Given data
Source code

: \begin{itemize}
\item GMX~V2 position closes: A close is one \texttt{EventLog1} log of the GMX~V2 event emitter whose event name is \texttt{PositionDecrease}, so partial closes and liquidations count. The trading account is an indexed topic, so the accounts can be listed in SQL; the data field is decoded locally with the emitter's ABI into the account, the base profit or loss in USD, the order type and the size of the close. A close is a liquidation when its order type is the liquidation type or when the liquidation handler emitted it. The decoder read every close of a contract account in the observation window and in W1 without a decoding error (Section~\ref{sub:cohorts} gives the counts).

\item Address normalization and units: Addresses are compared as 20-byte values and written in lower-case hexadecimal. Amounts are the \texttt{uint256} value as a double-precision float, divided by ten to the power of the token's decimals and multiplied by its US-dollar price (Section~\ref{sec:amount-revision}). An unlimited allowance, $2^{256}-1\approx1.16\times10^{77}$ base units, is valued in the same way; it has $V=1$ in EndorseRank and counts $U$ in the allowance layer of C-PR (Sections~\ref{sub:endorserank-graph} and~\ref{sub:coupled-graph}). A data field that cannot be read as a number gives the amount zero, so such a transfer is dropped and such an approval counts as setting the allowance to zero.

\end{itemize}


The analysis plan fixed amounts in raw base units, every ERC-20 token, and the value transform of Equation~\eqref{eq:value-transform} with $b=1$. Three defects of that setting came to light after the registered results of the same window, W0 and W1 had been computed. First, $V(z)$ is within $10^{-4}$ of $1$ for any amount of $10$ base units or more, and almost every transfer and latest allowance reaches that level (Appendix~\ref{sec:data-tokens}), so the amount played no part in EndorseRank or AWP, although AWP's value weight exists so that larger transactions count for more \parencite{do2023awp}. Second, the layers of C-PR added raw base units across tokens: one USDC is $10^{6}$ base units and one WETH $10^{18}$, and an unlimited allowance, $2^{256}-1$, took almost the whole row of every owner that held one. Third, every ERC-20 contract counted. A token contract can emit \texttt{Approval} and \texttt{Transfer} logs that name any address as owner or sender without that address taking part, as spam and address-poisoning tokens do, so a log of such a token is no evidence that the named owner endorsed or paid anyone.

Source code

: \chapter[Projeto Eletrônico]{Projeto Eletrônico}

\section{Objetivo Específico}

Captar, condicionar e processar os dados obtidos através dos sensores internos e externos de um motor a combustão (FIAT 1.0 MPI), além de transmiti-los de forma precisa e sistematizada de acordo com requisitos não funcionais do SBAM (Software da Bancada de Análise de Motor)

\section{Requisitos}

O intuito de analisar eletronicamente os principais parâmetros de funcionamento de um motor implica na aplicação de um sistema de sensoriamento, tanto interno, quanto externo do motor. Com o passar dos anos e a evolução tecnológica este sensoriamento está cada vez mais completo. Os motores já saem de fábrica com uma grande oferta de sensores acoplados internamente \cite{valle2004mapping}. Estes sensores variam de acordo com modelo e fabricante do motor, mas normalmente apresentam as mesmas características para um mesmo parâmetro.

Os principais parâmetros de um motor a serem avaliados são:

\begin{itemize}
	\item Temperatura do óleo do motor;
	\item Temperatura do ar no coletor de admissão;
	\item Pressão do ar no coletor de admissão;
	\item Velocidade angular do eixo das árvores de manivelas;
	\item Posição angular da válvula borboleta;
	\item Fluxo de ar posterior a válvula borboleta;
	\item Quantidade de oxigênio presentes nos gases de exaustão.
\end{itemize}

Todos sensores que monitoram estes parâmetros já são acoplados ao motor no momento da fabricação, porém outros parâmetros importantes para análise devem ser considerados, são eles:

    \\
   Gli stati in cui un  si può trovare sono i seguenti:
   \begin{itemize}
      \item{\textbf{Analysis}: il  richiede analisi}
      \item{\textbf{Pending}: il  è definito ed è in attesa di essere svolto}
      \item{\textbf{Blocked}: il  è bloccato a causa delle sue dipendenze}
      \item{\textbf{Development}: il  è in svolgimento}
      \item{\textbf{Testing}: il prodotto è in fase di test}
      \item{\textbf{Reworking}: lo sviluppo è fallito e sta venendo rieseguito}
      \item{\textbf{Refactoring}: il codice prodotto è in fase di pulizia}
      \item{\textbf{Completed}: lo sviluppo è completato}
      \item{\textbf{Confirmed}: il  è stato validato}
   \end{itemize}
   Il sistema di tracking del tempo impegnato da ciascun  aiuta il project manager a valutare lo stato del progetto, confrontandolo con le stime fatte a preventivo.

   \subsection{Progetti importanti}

Problem description
The whole of the data is to be returned with every line intact.

Answer to this exercise
Source code

: \begin{itemize}
\item GMX~V2 position closes: A close is one \texttt{EventLog1} log of the GMX~V2 event emitter whose event name is \texttt{PositionDecrease}, so partial closes and liquidations count. The trading account is an indexed topic, so the accounts can be listed in SQL; the data field is decoded locally with the emitter's ABI into the account, the base profit or loss in USD, the order type and the size of the close. A close is a liquidation when its order type is the liquidation type or when the liquidation handler emitted it. The decoder read every close of a contract account in the observation window and in W1 without a decoding error (Section~\ref{sub:cohorts} gives the counts).

\item Address normalization and units: Addresses are compared as 20-byte values and written in lower-case hexadecimal. Amounts are the \texttt{uint256} value as a double-precision float, divided by ten to the power of the token's decimals and multiplied by its US-dollar price (Section~\ref{sec:amount-revision}). An unlimited allowance, $2^{256}-1\approx1.16\times10^{77}$ base units, is valued in the same way; it has $V=1$ in EndorseRank and counts $U$ in the allowance layer of C-PR (Sections~\ref{sub:endorserank-graph} and~\ref{sub:coupled-graph}). A data field that cannot be read as a number gives the amount zero, so such a transfer is dropped and such an approval counts as setting the allowance to zero.

\end{itemize}


The analysis plan fixed amounts in raw base units, every ERC-20 token, and the value transform of Equation~\eqref{eq:value-transform} with $b=1$. Three defects of that setting came to light after the registered results of the same window, W0 and W1 had been computed. First, $V(z)$ is within $10^{-4}$ of $1$ for any amount of $10$ base units or more, and almost every transfer and latest allowance reaches that level (Appendix~\ref{sec:data-tokens}), so the amount played no part in EndorseRank or AWP, although AWP's value weight exists so that larger transactions count for more \parencite{do2023awp}. Second, the layers of C-PR added raw base units across tokens: one USDC is $10^{6}$ base units and one WETH $10^{18}$, and an unlimited allowance, $2^{256}-1$, took almost the whole row of every owner that held one. Third, every ERC-20 contract counted. A token contract can emit \texttt{Approval} and \texttt{Transfer} logs that name any address as owner or sender without that address taking part, as spam and address-poisoning tokens do, so a log of such a token is no evidence that the named owner endorsed or paid anyone.

Source code

: \chapter[Projeto Eletrônico]{Projeto Eletrônico}

\section{Objetivo Específico}

Captar, condicionar e processar os dados obtidos através dos sensores internos e externos de um motor a combustão (FIAT 1.0 MPI), além de transmiti-los de forma precisa e sistematizada de acordo com requisitos não funcionais do SBAM (Software da Bancada de Análise de Motor)

\section{Requisitos}

O intuito de analisar eletronicamente os principais parâmetros de funcionamento de um motor implica na aplicação de um sistema de sensoriamento, tanto interno, quanto externo do motor. Com o passar dos anos e a evolução tecnológica este sensoriamento está cada vez mais completo. Os motores já saem de fábrica com uma grande oferta de sensores acoplados internamente \cite{valle2004mapping}. Estes sensores variam de acordo com modelo e fabricante do motor, mas normalmente apresentam as mesmas características para um mesmo parâmetro.

Os principais parâmetros de um motor a serem avaliados são:

\begin{itemize}
	\item Temperatura do óleo do motor;
	\item Temperatura do ar no coletor de admissão;
	\item Pressão do ar no coletor de admissão;
	\item Velocidade angular do eixo das árvores de manivelas;
	\item Posição angular da válvula borboleta;
	\item Fluxo de ar posterior a válvula borboleta;
	\item Quantidade de oxigênio presentes nos gases de exaustão.
\end{itemize}

Todos sensores que monitoram estes parâmetros já são acoplados ao motor no momento da fabricação, porém outros parâmetros importantes para análise devem ser considerados, são eles:

    \\
   Gli stati in cui un  si può trovare sono i seguenti:
   \begin{itemize}
      \item{\textbf{Analysis}: il  richiede analisi}
      \item{\textbf{Pending}: il  è definito ed è in attesa di essere svolto}
      \item{\textbf{Blocked}: il  è bloccato a causa delle sue dipendenze}
      \item{\textbf{Development}: il  è in svolgimento}
      \item{\textbf{Testing}: il prodotto è in fase di test}
      \item{\textbf{Reworking}: lo sviluppo è fallito e sta venendo rieseguito}
      \item{\textbf{Refactoring}: il codice prodotto è in fase di pulizia}
      \item{\textbf{Completed}: lo sviluppo è completato}
      \item{\textbf{Confirmed}: il  è stato validato}
   \end{itemize}
   Il sistema di tracking del tempo impegnato da ciascun  aiuta il project manager a valutare lo stato del progetto, confrontandolo con le stime fatte a preventivo.

   \subsection{Progetti importanti}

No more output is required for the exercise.